THE DATA Start Marker

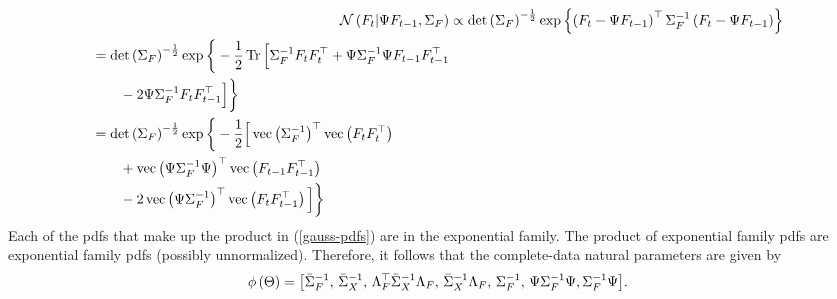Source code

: \begin{align}
	\mathcal N \left( F_t | \Psi F_{t-1}, \Sigma_F \right)	&\propto \det \left( \Sigma_F \right)^{-\frac12} \exp \left\{ \left( F_t - \Psi F_{t-1} \right)^{\top} \Sigma_F^{-1} \left( F_t - \Psi F_{t-1} \right) \right\} \nonumber \\
	\begin{split}
		&= \det \left( \Sigma_F \right)^{-\frac12} \exp \bigg\{ -\frac12 \operatorname{Tr} \Big[ \Sigma_F^{-1}  F_t F_t ^{\top} + \Psi \Sigma_F^{-1} \Psi F_{t-1} F_{t-1}^{\top} \\
		&\qquad - 2 \Psi \Sigma_F^{-1} F_t F_{t-1}^{\top} \Big] \bigg\} \\
		&= \det \left( \Sigma_F \right)^{-\frac12} \exp \bigg\{ -\frac12 \Big[ \operatorname{vec} \left( \Sigma_F^{-1} \right)^{\top} \operatorname{vec} \left( F_t F_t^{\top} \right) \\
		&\qquad + \operatorname{vec} \left( \Psi \Sigma_F^{-1} \Psi \right)^{\top} \operatorname{vec} \left( F_{t-1} F_{t-1}^{\top} \right) \\
		&\qquad -2 \operatorname{vec} \left( \Psi \Sigma_F^{-1} \right)^{\top} \operatorname{vec} \left( F_t F_{t-1}^{\top} \right) \Big] \bigg\}
	\end{split}
\end{align}
Each of the pdfs that make up the product in (\ref{gauss-pdfs}) are in the exponential family. The product of exponential family pdfs are exponential family pdfs (possibly unnormalized). Therefore, it follows that the complete-data natural parameters are given by
\begin{equation}
	\phi \left( \Theta \right) = \mleft[ \bar{\Sigma}_F^{-1},\, \bar{\Sigma}_X^{-1},\, \Lambda_F^{\top} \bar{\Sigma}_X^{-1} \Lambda_F,\, \bar{\Sigma}_X^{-1} \Lambda_F,\, \Sigma_F^{-1},\, \Psi \Sigma_F^{-1} \Psi, \Sigma_F^{-1} \Psi \mright].
\end{equation}


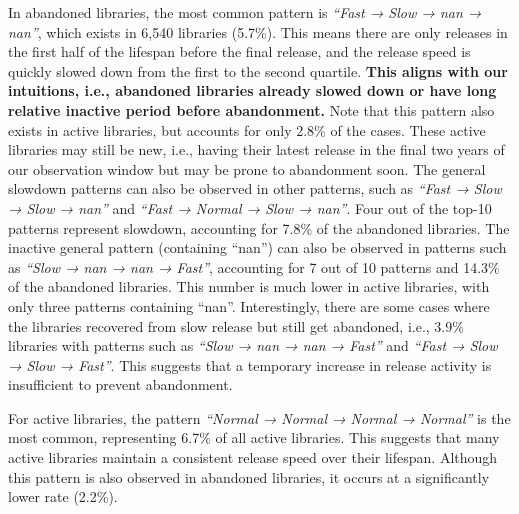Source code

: In abandoned libraries, the most common pattern is \textit{``Fast → Slow → nan → nan''}, which exists in 6,540 libraries (5.7\%). This means there are only releases in the first half of the lifespan before the final release, and the release speed is quickly slowed down from the first to the second quartile. \textbf{This aligns with our intuitions, i.e., abandoned libraries already slowed down or have long relative inactive period before abandonment.} Note that this pattern also exists in active libraries, but accounts for only 2.8\% of the cases. These active libraries may still be new, i.e., having their latest release in the final two years of our observation window but may be prone to abandonment soon. The general slowdown patterns can also be observed in other patterns, such as \textit{``Fast → Slow → Slow → nan''} and \textit{``Fast → Normal → Slow → nan''}. Four out of the top-10 patterns represent slowdown, accounting for 7.8\% of the abandoned libraries. The inactive general pattern (containing ``nan'') can also be observed in patterns such as \textit{``Slow → nan → nan → Fast''}, accounting for 7 out of 10 patterns and 14.3\% of the abandoned libraries. This number is much lower in active libraries, with only three patterns containing ``nan''. Interestingly, there are some cases where the libraries recovered from slow release but still get abandoned, i.e., 3.9\% libraries with patterns such as \textit{``Slow → nan → nan → Fast''} and \textit{``Fast → Slow → Slow → Fast''}. This suggests that a temporary increase in release activity is insufficient to prevent abandonment. 

For active libraries, the pattern \textit{``Normal → Normal → Normal → Normal''} is the most common, representing 6.7\% of all active libraries. This suggests that many active libraries maintain a consistent release speed over their lifespan. Although this pattern is also observed in abandoned libraries, it occurs at a significantly lower rate (2.2\%).


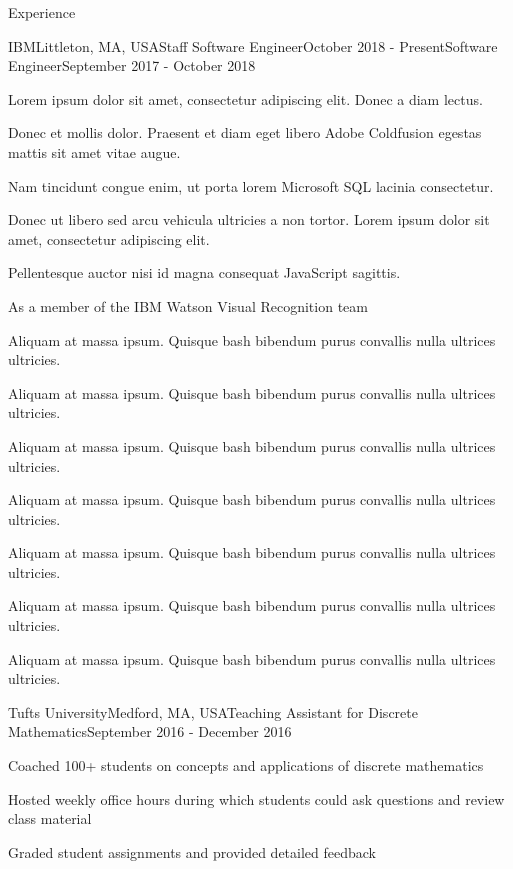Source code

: \documentclass{resume}
\begin{document}
  \begin{rSection}{Experience}
    \begin{rSubsection}{IBM}{Littleton, MA, USA}{Staff Software Engineer}{October 2018 - Present}{Software Engineer}{September 2017 - October 2018}
    \item Lorem ipsum dolor sit amet, consectetur adipiscing elit. Donec a diam lectus.
    \item Donec et mollis dolor. Praesent et diam eget libero Adobe Coldfusion egestas mattis sit amet vitae augue.
    \item Nam tincidunt congue enim, ut porta lorem Microsoft SQL lacinia consectetur.
    \item Donec ut libero sed arcu vehicula ultricies a non tortor. Lorem ipsum dolor sit amet, consectetur adipiscing elit.
    \item Pellentesque auctor nisi id magna consequat JavaScript sagittis.
    \item As a member of the IBM Watson Visual Recognition team
    \item Aliquam at massa ipsum. Quisque bash bibendum purus convallis nulla ultrices ultricies.
    \item Aliquam at massa ipsum. Quisque bash bibendum purus convallis nulla ultrices ultricies.
    \item Aliquam at massa ipsum. Quisque bash bibendum purus convallis nulla ultrices ultricies.
    \item Aliquam at massa ipsum. Quisque bash bibendum purus convallis nulla ultrices ultricies.
    \item Aliquam at massa ipsum. Quisque bash bibendum purus convallis nulla ultrices ultricies.
    \item Aliquam at massa ipsum. Quisque bash bibendum purus convallis nulla ultrices ultricies.
    \item Aliquam at massa ipsum. Quisque bash bibendum purus convallis nulla ultrices ultricies.
    \end{rSubsection}
    
    \begin{rSubsection}{Tufts University}{Medford, MA, USA}{Teaching Assistant for Discrete Mathematics}{September 2016 - December 2016}{}{}
    \item Coached 100+ students on concepts and applications of discrete mathematics
    \item Hosted weekly office hours during which students could ask questions and review class material
    \item Graded student assignments and provided detailed feedback
    \end{rSubsection}
    

\end{rSection}
\end{document}
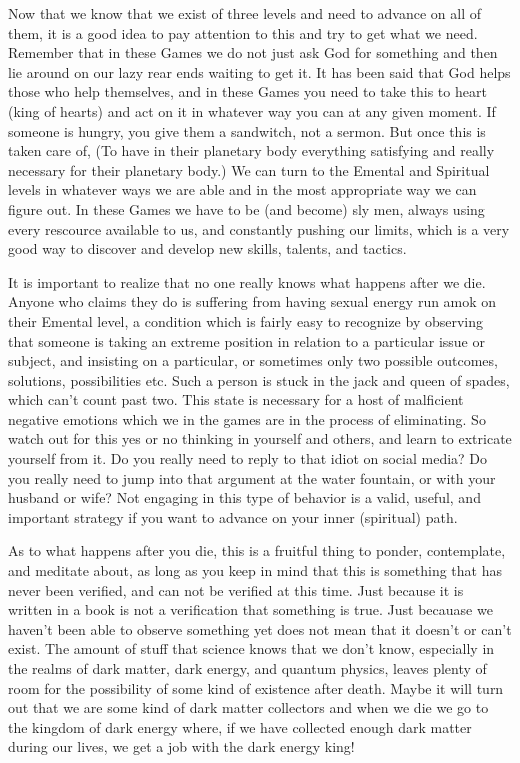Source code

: \documentclass[12pt,letterpaper]{book}
\begin{document}
Now that we know that we exist of three levels and need to advance on all of them, it is a good idea to pay attention to this and try to get what we need. Remember that in these Games we do not just ask God for something and then lie around on our lazy rear ends waiting to get it. It has been said that God helps those who help themselves, and in these Games you need to take this to heart (king of hearts) and act on it in whatever way you can at any given moment. If someone is hungry, you give them a sandwitch, not a sermon. But once this is taken care of, (To have in their planetary body everything satisfying and really necessary for their planetary body.) We can turn to the Emental and Spiritual levels in whatever ways we are able and in the most appropriate way we can figure out. In these Games we have to be (and become) sly men, always using every rescource available to us, and constantly pushing our limits, which is a very good way to discover and develop new skills, talents, and tactics.

It is important to realize that no one really knows what happens after we die. Anyone who claims they do is suffering from having sexual energy run amok on their Emental level, a condition which is fairly easy to recognize by observing that someone is taking an extreme position in relation to a particular issue or subject, and insisting on a particular, or sometimes only two possible outcomes, solutions, possibilities etc. Such a person is stuck in the jack and queen of spades, which can't count past two. This state is necessary for a host of malficient negative emotions which we in the games are in the process of eliminating. So watch out for this yes or no thinking in yourself and others, and learn to extricate yourself from it. Do you really need to reply to that idiot on social media? Do you really need to jump into that argument at the water fountain, or with your husband or wife? Not engaging in this type of behavior is a valid, useful, and important strategy if you want to advance on your inner (spiritual) path.

As to what happens after you die, this is a fruitful thing to ponder, contemplate, and meditate about, as long as you keep in mind that this is something that has never been verified, and can not be verified at this time. Just because it is written in a book is not a verification that something is true. Just becauase we haven't been able to observe something yet does not mean that it doesn't or can't exist. The amount of stuff that science knows that we don't know, especially in the realms of dark matter, dark energy, and quantum physics, leaves plenty of room for the possibility of some kind of existence after death. Maybe it will turn out that we are some kind of dark matter collectors and when we die we go to the kingdom of dark energy where, if we have collected enough dark matter during our lives, we get a job with the dark energy king!
\end{document}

THE DATA End Marker

AIM OF THE TASK: Would you restate all of the data above word for word, omitting the pictures?

RESPONSE AREA:
Source code

: \begin{align}
	\mathcal N \left( F_t | \Psi F_{t-1}, \Sigma_F \right)	&\propto \det \left( \Sigma_F \right)^{-\frac12} \exp \left\{ \left( F_t - \Psi F_{t-1} \right)^{\top} \Sigma_F^{-1} \left( F_t - \Psi F_{t-1} \right) \right\} \nonumber \\
	\begin{split}
		&= \det \left( \Sigma_F \right)^{-\frac12} \exp \bigg\{ -\frac12 \operatorname{Tr} \Big[ \Sigma_F^{-1}  F_t F_t ^{\top} + \Psi \Sigma_F^{-1} \Psi F_{t-1} F_{t-1}^{\top} \\
		&\qquad - 2 \Psi \Sigma_F^{-1} F_t F_{t-1}^{\top} \Big] \bigg\} \\
		&= \det \left( \Sigma_F \right)^{-\frac12} \exp \bigg\{ -\frac12 \Big[ \operatorname{vec} \left( \Sigma_F^{-1} \right)^{\top} \operatorname{vec} \left( F_t F_t^{\top} \right) \\
		&\qquad + \operatorname{vec} \left( \Psi \Sigma_F^{-1} \Psi \right)^{\top} \operatorname{vec} \left( F_{t-1} F_{t-1}^{\top} \right) \\
		&\qquad -2 \operatorname{vec} \left( \Psi \Sigma_F^{-1} \right)^{\top} \operatorname{vec} \left( F_t F_{t-1}^{\top} \right) \Big] \bigg\}
	\end{split}
\end{align}
Each of the pdfs that make up the product in (\ref{gauss-pdfs}) are in the exponential family. The product of exponential family pdfs are exponential family pdfs (possibly unnormalized). Therefore, it follows that the complete-data natural parameters are given by
\begin{equation}
	\phi \left( \Theta \right) = \mleft[ \bar{\Sigma}_F^{-1},\, \bar{\Sigma}_X^{-1},\, \Lambda_F^{\top} \bar{\Sigma}_X^{-1} \Lambda_F,\, \bar{\Sigma}_X^{-1} \Lambda_F,\, \Sigma_F^{-1},\, \Psi \Sigma_F^{-1} \Psi, \Sigma_F^{-1} \Psi \mright].
\end{equation}


Source code

: In abandoned libraries, the most common pattern is \textit{``Fast → Slow → nan → nan''}, which exists in 6,540 libraries (5.7\%). This means there are only releases in the first half of the lifespan before the final release, and the release speed is quickly slowed down from the first to the second quartile. \textbf{This aligns with our intuitions, i.e., abandoned libraries already slowed down or have long relative inactive period before abandonment.} Note that this pattern also exists in active libraries, but accounts for only 2.8\% of the cases. These active libraries may still be new, i.e., having their latest release in the final two years of our observation window but may be prone to abandonment soon. The general slowdown patterns can also be observed in other patterns, such as \textit{``Fast → Slow → Slow → nan''} and \textit{``Fast → Normal → Slow → nan''}. Four out of the top-10 patterns represent slowdown, accounting for 7.8\% of the abandoned libraries. The inactive general pattern (containing ``nan'') can also be observed in patterns such as \textit{``Slow → nan → nan → Fast''}, accounting for 7 out of 10 patterns and 14.3\% of the abandoned libraries. This number is much lower in active libraries, with only three patterns containing ``nan''. Interestingly, there are some cases where the libraries recovered from slow release but still get abandoned, i.e., 3.9\% libraries with patterns such as \textit{``Slow → nan → nan → Fast''} and \textit{``Fast → Slow → Slow → Fast''}. This suggests that a temporary increase in release activity is insufficient to prevent abandonment. 

For active libraries, the pattern \textit{``Normal → Normal → Normal → Normal''} is the most common, representing 6.7\% of all active libraries. This suggests that many active libraries maintain a consistent release speed over their lifespan. Although this pattern is also observed in abandoned libraries, it occurs at a significantly lower rate (2.2\%).


Source code

: \documentclass{resume}
\begin{document}
  \begin{rSection}{Experience}
    \begin{rSubsection}{IBM}{Littleton, MA, USA}{Staff Software Engineer}{October 2018 - Present}{Software Engineer}{September 2017 - October 2018}
    \item Lorem ipsum dolor sit amet, consectetur adipiscing elit. Donec a diam lectus.
    \item Donec et mollis dolor. Praesent et diam eget libero Adobe Coldfusion egestas mattis sit amet vitae augue.
    \item Nam tincidunt congue enim, ut porta lorem Microsoft SQL lacinia consectetur.
    \item Donec ut libero sed arcu vehicula ultricies a non tortor. Lorem ipsum dolor sit amet, consectetur adipiscing elit.
    \item Pellentesque auctor nisi id magna consequat JavaScript sagittis.
    \item As a member of the IBM Watson Visual Recognition team
    \item Aliquam at massa ipsum. Quisque bash bibendum purus convallis nulla ultrices ultricies.
    \item Aliquam at massa ipsum. Quisque bash bibendum purus convallis nulla ultrices ultricies.
    \item Aliquam at massa ipsum. Quisque bash bibendum purus convallis nulla ultrices ultricies.
    \item Aliquam at massa ipsum. Quisque bash bibendum purus convallis nulla ultrices ultricies.
    \item Aliquam at massa ipsum. Quisque bash bibendum purus convallis nulla ultrices ultricies.
    \item Aliquam at massa ipsum. Quisque bash bibendum purus convallis nulla ultrices ultricies.
    \item Aliquam at massa ipsum. Quisque bash bibendum purus convallis nulla ultrices ultricies.
    \end{rSubsection}
    
    \begin{rSubsection}{Tufts University}{Medford, MA, USA}{Teaching Assistant for Discrete Mathematics}{September 2016 - December 2016}{}{}
    \item Coached 100+ students on concepts and applications of discrete mathematics
    \item Hosted weekly office hours during which students could ask questions and review class material
    \item Graded student assignments and provided detailed feedback
    \end{rSubsection}
    

\end{rSection}
\end{document}
Source code

: \documentclass[12pt,letterpaper]{book}
\begin{document}
Now that we know that we exist of three levels and need to advance on all of them, it is a good idea to pay attention to this and try to get what we need. Remember that in these Games we do not just ask God for something and then lie around on our lazy rear ends waiting to get it. It has been said that God helps those who help themselves, and in these Games you need to take this to heart (king of hearts) and act on it in whatever way you can at any given moment. If someone is hungry, you give them a sandwitch, not a sermon. But once this is taken care of, (To have in their planetary body everything satisfying and really necessary for their planetary body.) We can turn to the Emental and Spiritual levels in whatever ways we are able and in the most appropriate way we can figure out. In these Games we have to be (and become) sly men, always using every rescource available to us, and constantly pushing our limits, which is a very good way to discover and develop new skills, talents, and tactics.

It is important to realize that no one really knows what happens after we die. Anyone who claims they do is suffering from having sexual energy run amok on their Emental level, a condition which is fairly easy to recognize by observing that someone is taking an extreme position in relation to a particular issue or subject, and insisting on a particular, or sometimes only two possible outcomes, solutions, possibilities etc. Such a person is stuck in the jack and queen of spades, which can't count past two. This state is necessary for a host of malficient negative emotions which we in the games are in the process of eliminating. So watch out for this yes or no thinking in yourself and others, and learn to extricate yourself from it. Do you really need to reply to that idiot on social media? Do you really need to jump into that argument at the water fountain, or with your husband or wife? Not engaging in this type of behavior is a valid, useful, and important strategy if you want to advance on your inner (spiritual) path.

As to what happens after you die, this is a fruitful thing to ponder, contemplate, and meditate about, as long as you keep in mind that this is something that has never been verified, and can not be verified at this time. Just because it is written in a book is not a verification that something is true. Just becauase we haven't been able to observe something yet does not mean that it doesn't or can't exist. The amount of stuff that science knows that we don't know, especially in the realms of dark matter, dark energy, and quantum physics, leaves plenty of room for the possibility of some kind of existence after death. Maybe it will turn out that we are some kind of dark matter collectors and when we die we go to the kingdom of dark energy where, if we have collected enough dark matter during our lives, we get a job with the dark energy king!
\end{document}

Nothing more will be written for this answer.